The designer is alert to the different fields of intervention of the organisations  be it addressing the definition of a corporate identity, the development of products and/or services or even environments, but most importantly taking under consideration that to each field of intervention is attributed a pragmatic dimension (regarding it’s function), a syntactic dimension (regarding it’s structure) and a semantic dimension (regarding it’s meaning).

In that sense, if these fields of intervention are, unequivocally, the same fields of intervention of design, we are now discussing an holistic approach to design, which will be reflected at an operational, tactical and strategic level.

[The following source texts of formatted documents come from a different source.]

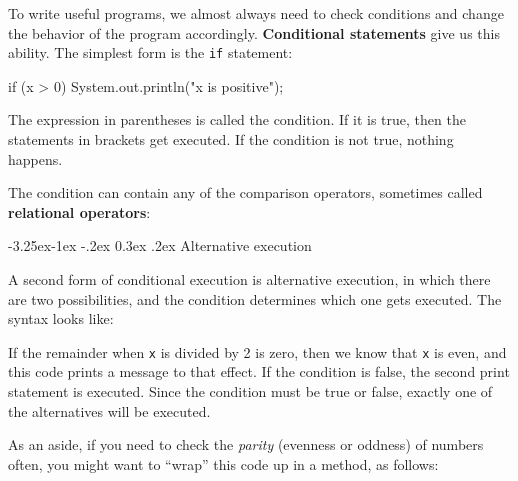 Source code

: \documentclass[12pt]{book}
\makeatletter
\renewcommand\subsection{\@startsection{subsection}{2}{\z@}%
    {-3.25ex\@plus -1ex \@minus -.2ex}%
    {0.3ex \@plus .2ex}%
    {\normalfont\large\bfseries}}
\theoremstyle{exercise}
\makeatother
\begin{document}

To write useful programs, we almost always need to check conditions and change the behavior of the program accordingly.
{\bf Conditional statements} give us this ability.
The simplest form is the {\tt if} statement:

\begin{code}
    if (x > 0) {
        System.out.println("x is positive");
    }
\end{code}

The expression in parentheses is called the condition.
If it is true, then the statements in brackets get executed.
If the condition is not true, nothing happens.

The condition can contain any of the comparison operators, sometimes called {\bf relational operators}:


\subsection{Alternative execution}
\label{alternative}


A second form of conditional execution is alternative execution, in which there are two possibilities, and the condition determines which one gets executed.
The syntax looks like:


If the remainder when {\tt x} is divided by 2 is zero, then we know that {\tt x} is even, and this code prints a message to that effect.
If the condition is false, the second print statement is executed.
Since the condition must be true or false, exactly one of the alternatives will be executed.

As an aside, if you need to check the {\em parity} (evenness or oddness) of numbers often, you might want to ``wrap'' this code up in a method, as follows:

\end{document}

Even more so, design’s very own methodology, design thinking, embraces the need of the user/consumer without questioning the person but rather recognising the meaning of the performed interaction, which is clearly an adaptable approach to any kind of activity or discipline.

It just so happens that, usually, the designer’s starting point is a briefing. And I am sure that many others such as myself, have faced incomplete briefings or even too narrowed, sometimes reaching the point-of-no-return, which is when they actually send you the picture or headline to use. This is an example that design is not made only by designers. =) Angela Dumas and Peter Gorb, pioneers in teaching design to managers, refer to it as silent-design, covering all design decisions made by non-designers. This is the reality. But it is not a reality to fight against. It is a reality that should be embraced.

If design intervenes in the different fields of intervention of the organizations, it has to be aknowledged as strategic tool, as far as I’m concerned, extremely powerful. And this is where design management will come through, by integrating the interdisciplinary nature of design within the organizations, starting from the strategic level (top management), through the tactical level (middle management) until the operational level (low management).

As João Branco would say, we have to be realistic and demand the impossible because everything that seems distant may, in fact, be right in front of us. I believe design is the driving force of the XXI century and that, through an holistic and ecologically sustainable management, we can create a better world, everyday.